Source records
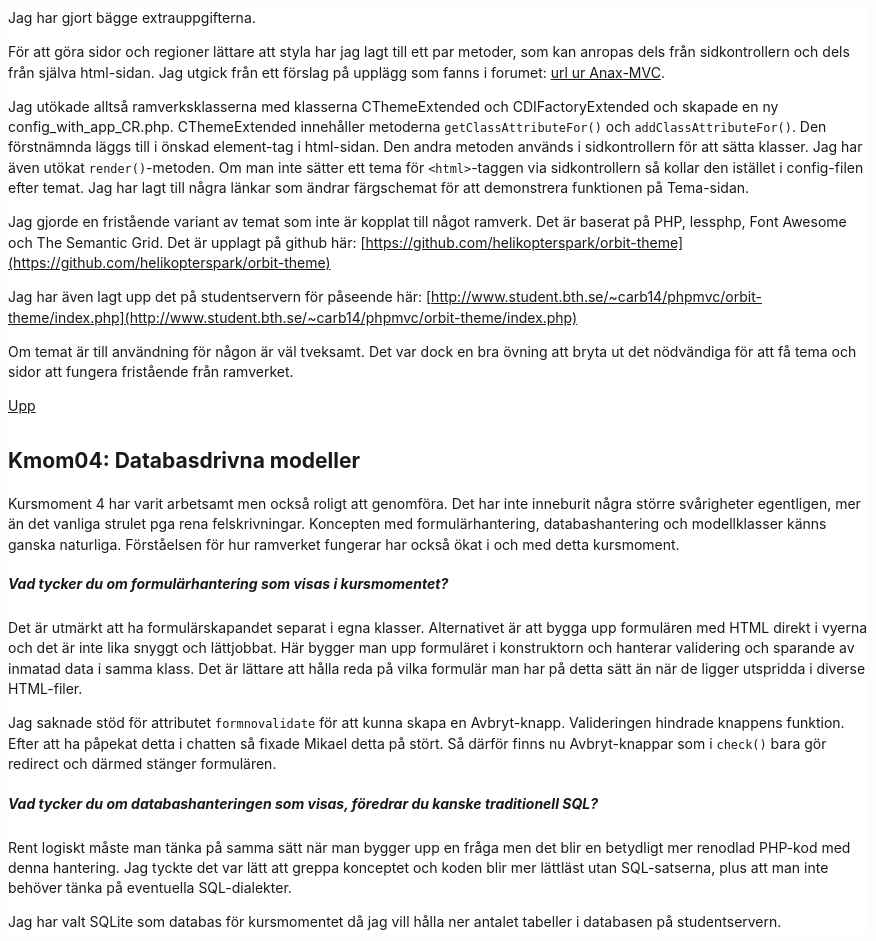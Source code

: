 Jag har gjort bägge extrauppgifterna.

För att göra sidor och regioner lättare att styla har jag lagt till ett par metoder, som kan anropas dels från sidkontrollern och dels från själva html-sidan. Jag utgick från ett förslag på upplägg som fanns i forumet: [url ur Anax-MVC](http://dbwebb.se/forum/viewtopic.php?f=40&t=3293).

Jag utökade alltså ramverksklasserna med klasserna CThemeExtended och CDIFactoryExtended och skapade en ny config\_with\_app\_CR.php. CThemeExtended innehåller metoderna `getClassAttributeFor()` och `addClassAttributeFor()`. Den förstnämnda läggs till i önskad element-tag i html-sidan. Den andra metoden används i sidkontrollern för att sätta klasser. Jag har även utökat `render()`-metoden. Om man inte sätter ett tema för `<html>`-taggen via sidkontrollern så kollar den istället i config-filen efter temat. Jag har lagt till några länkar som ändrar färgschemat för att demonstrera funktionen på Tema-sidan.

Jag gjorde en fristående variant av temat som inte är kopplat till något ramverk. Det är baserat på PHP, lessphp, Font Awesome och The Semantic Grid.
Det är upplagt på github här: [https://github.com/helikopterspark/orbit-theme](https://github.com/helikopterspark/orbit-theme)

Jag har även lagt upp det på studentservern för påseende här: [http://www.student.bth.se/~carb14/phpmvc/orbit-theme/index.php](http://www.student.bth.se/~carb14/phpmvc/orbit-theme/index.php)

Om temat är till användning för någon är väl tveksamt. Det var dock en bra övning att bryta ut det nödvändiga för att få tema och sidor att fungera fristående från ramverket.

[Upp](#)

<a id="Kmom04"></a> Kmom04: Databasdrivna modeller
-------------------------------

Kursmoment 4 har varit arbetsamt men också roligt att genomföra. Det har inte inneburit några större svårigheter egentligen, mer än det vanliga strulet pga rena felskrivningar. Koncepten med formulärhantering, databashantering och modellklasser känns ganska naturliga. Förståelsen för hur ramverket fungerar har också ökat i och med detta kursmoment.

##### Vad tycker du om formulärhantering som visas i kursmomentet?

Det är utmärkt att ha formulärskapandet separat i egna klasser. Alternativet är att bygga upp formulären med HTML direkt i vyerna och det är inte lika snyggt och lättjobbat. Här bygger man upp formuläret i konstruktorn och hanterar validering och sparande av inmatad data i samma klass. Det är lättare att hålla reda på vilka formulär man har på detta sätt än när de ligger utspridda i diverse HTML-filer.

Jag saknade stöd för attributet `formnovalidate` för att kunna skapa en Avbryt-knapp. Valideringen hindrade knappens funktion. Efter att ha påpekat detta i chatten så fixade Mikael detta på stört. Så därför finns nu Avbryt-knappar som i `check()` bara gör redirect och därmed stänger formulären.

##### Vad tycker du om databashanteringen som visas, föredrar du kanske traditionell SQL?

Rent logiskt måste man tänka på samma sätt när man bygger upp en fråga men det blir en betydligt mer renodlad PHP-kod med denna hantering. Jag tyckte det var lätt att greppa konceptet och koden blir mer lättläst utan SQL-satserna, plus att man inte behöver tänka på eventuella SQL-dialekter.

Jag har valt SQLite som databas för kursmomentet då jag vill hålla ner antalet tabeller i databasen på studentservern.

- ACTIVITY
Repeat exactly and only the lines from the start of the data above through the line that holds "För att göra", inclusive. Pictures do not belong in the copy.

- REPLY
Source code

: Jag har gjort bägge extrauppgifterna.

För att göra sidor och regioner lättare att styla har jag lagt till ett par metoder, som kan anropas dels från sidkontrollern och dels från själva html-sidan. Jag utgick från ett förslag på upplägg som fanns i forumet: [url ur Anax-MVC](http://dbwebb.se/forum/viewtopic.php?f=40&t=3293).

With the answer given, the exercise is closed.